[Saved entries]

+--

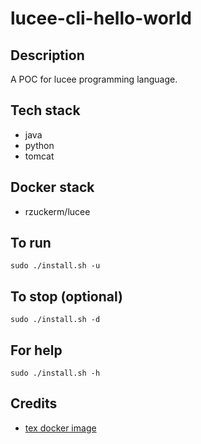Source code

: # lucee-cli-hello-world

## Description
A POC for lucee programming language.

## Tech stack
- java
- python
- tomcat

## Docker stack
- rzuckerm/lucee

## To run
`sudo ./install.sh -u`

## To stop (optional)
`sudo ./install.sh -d`

## For help
`sudo ./install.sh -h`

## Credits
- [tex docker image](https://github.com/rzuckerm/lucee-docker-image.git)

+--

WORK TO COMPLETE: For every entry above, please output the text exactly and leave any picture behind.

ANSWER TO THIS TASK:
Source code

: # lucee-cli-hello-world

## Description
A POC for lucee programming language.

## Tech stack
- java
- python
- tomcat

## Docker stack
- rzuckerm/lucee

## To run
`sudo ./install.sh -u`

## To stop (optional)
`sudo ./install.sh -d`

## For help
`sudo ./install.sh -h`

## Credits
- [tex docker image](https://github.com/rzuckerm/lucee-docker-image.git)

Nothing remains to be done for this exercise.